PayPal is looking towards the future, despite its falling stock and looming layoffs. In its first-quarter earnings call, CEO Enrique Lores told investors that PayPal needs to “recommit to the fundamentals,” which included “becoming a technology company again.”
There was no need to read between the lines — PayPal was pitching an AI-powered turnaround.
Lores explicitly said so, telling analysts on this week’s call that leading companies find ways to differentiate themselves by innovating, and that now is the time for PayPal to take action. This includes modernizing its tech platform, moving faster to become “cloud-native,” and “aggressively adopting AI in our development processes,” Lores said. The latter would increase developer productivity and shorten time to market, he added.

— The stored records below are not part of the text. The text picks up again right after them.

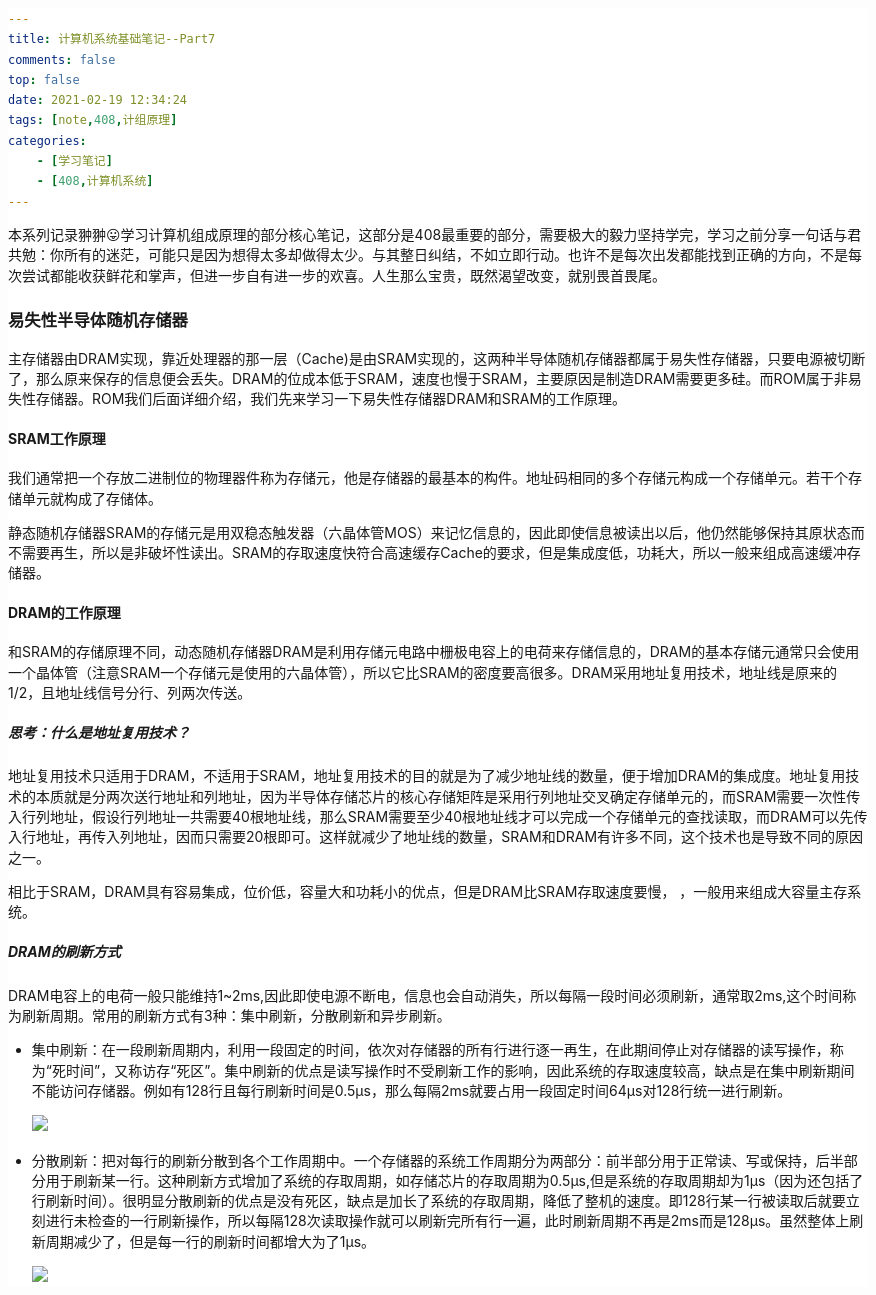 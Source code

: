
 ```yaml
---
title: 计算机系统基础笔记--Part7
comments: false
top: false
date: 2021-02-19 12:34:24
tags: [note,408,计组原理]
categories: 
	- [学习笔记]
	- [408,计算机系统]
---
```


本系列记录翀翀😛学习计算机组成原理的部分核心笔记，这部分是408最重要的部分，需要极大的毅力坚持学完，学习之前分享一句话与君共勉：你所有的迷茫，可能只是因为想得太多却做得太少。与其整日纠结，不如立即行动。也许不是每次出发都能找到正确的方向，不是每次尝试都能收获鲜花和掌声，但进一步自有进一步的欢喜。人生那么宝贵，既然渴望改变，就别畏首畏尾。



### 易失性半导体随机存储器

主存储器由DRAM实现，靠近处理器的那一层（Cache)是由SRAM实现的，这两种半导体随机存储器都属于易失性存储器，只要电源被切断了，那么原来保存的信息便会丢失。DRAM的位成本低于SRAM，速度也慢于SRAM，主要原因是制造DRAM需要更多硅。而ROM属于非易失性存储器。ROM我们后面详细介绍，我们先来学习一下易失性存储器DRAM和SRAM的工作原理。

#### SRAM工作原理

我们通常把一个存放二进制位的物理器件称为存储元，他是存储器的最基本的构件。地址码相同的多个存储元构成一个存储单元。若干个存储单元就构成了存储体。

静态随机存储器SRAM的存储元是用双稳态触发器（六晶体管MOS）来记忆信息的，因此即使信息被读出以后，他仍然能够保持其原状态而不需要再生，所以是非破坏性读出。SRAM的存取速度快符合高速缓存Cache的要求，但是集成度低，功耗大，所以一般来组成高速缓冲存储器。

#### DRAM的工作原理

和SRAM的存储原理不同，动态随机存储器DRAM是利用存储元电路中栅极电容上的电荷来存储信息的，DRAM的基本存储元通常只会使用一个晶体管（注意SRAM一个存储元是使用的六晶体管），所以它比SRAM的密度要高很多。DRAM采用地址复用技术，地址线是原来的1/2，且地址线信号分行、列两次传送。

##### 思考：什么是地址复用技术？

地址复用技术只适用于DRAM，不适用于SRAM，地址复用技术的目的就是为了减少地址线的数量，便于增加DRAM的集成度。地址复用技术的本质就是分两次送行地址和列地址，因为半导体存储芯片的核心存储矩阵是采用行列地址交叉确定存储单元的，而SRAM需要一次性传入行列地址，假设行列地址一共需要40根地址线，那么SRAM需要至少40根地址线才可以完成一个存储单元的查找读取，而DRAM可以先传入行地址，再传入列地址，因而只需要20根即可。这样就减少了地址线的数量，SRAM和DRAM有许多不同，这个技术也是导致不同的原因之一。

相比于SRAM，DRAM具有容易集成，位价低，容量大和功耗小的优点，但是DRAM比SRAM存取速度要慢， ，一般用来组成大容量主存系统。

##### DRAM的刷新方式

DRAM电容上的电荷一般只能维持1~2ms,因此即使电源不断电，信息也会自动消失，所以每隔一段时间必须刷新，通常取2ms,这个时间称为刷新周期。常用的刷新方式有3种：集中刷新，分散刷新和异步刷新。

- 集中刷新：在一段刷新周期内，利用一段固定的时间，依次对存储器的所有行进行逐一再生，在此期间停止对存储器的读写操作，称为“死时间”，又称访存“死区”。集中刷新的优点是读写操作时不受刷新工作的影响，因此系统的存取速度较高，缺点是在集中刷新期间不能访问存储器。例如有128行且每行刷新时间是0.5μs，那么每隔2ms就要占用一段固定时间64μs对128行统一进行刷新。

  ![](https://gitee.com/Langwenchong/figure-bed/raw/master/20210219143150.png)

- 分散刷新：把对每行的刷新分散到各个工作周期中。一个存储器的系统工作周期分为两部分：前半部分用于正常读、写或保持，后半部分用于刷新某一行。这种刷新方式增加了系统的存取周期，如存储芯片的存取周期为0.5μs,但是系统的存取周期却为1μs（因为还包括了行刷新时间）。很明显分散刷新的优点是没有死区，缺点是加长了系统的存取周期，降低了整机的速度。即128行某一行被读取后就要立刻进行未检查的一行刷新操作，所以每隔128次读取操作就可以刷新完所有行一遍，此时刷新周期不再是2ms而是128μs。虽然整体上刷新周期减少了，但是每一行的刷新时间都增大为了1μs。

  ![](https://gitee.com/Langwenchong/figure-bed/raw/master/20210219143201.png)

It’s a startling admission from PayPal that it has yet to fully embrace AI in-house, when AI-assisted coding is one of the breakout areas where the technology has truly excelled.
Other consumer tech companies have rapidly adopted AI in recent months to assist with coding, with Spotify even declaring in February that its top developers haven’t written a line of code since December. Meanwhile, top dev teams are trying to outcompete one another by tokenmaxxing — a proxy for understanding who at the company is experimenting with AI more often, based on the number of AI tokens they use.
PayPal is only now catching up, it seems.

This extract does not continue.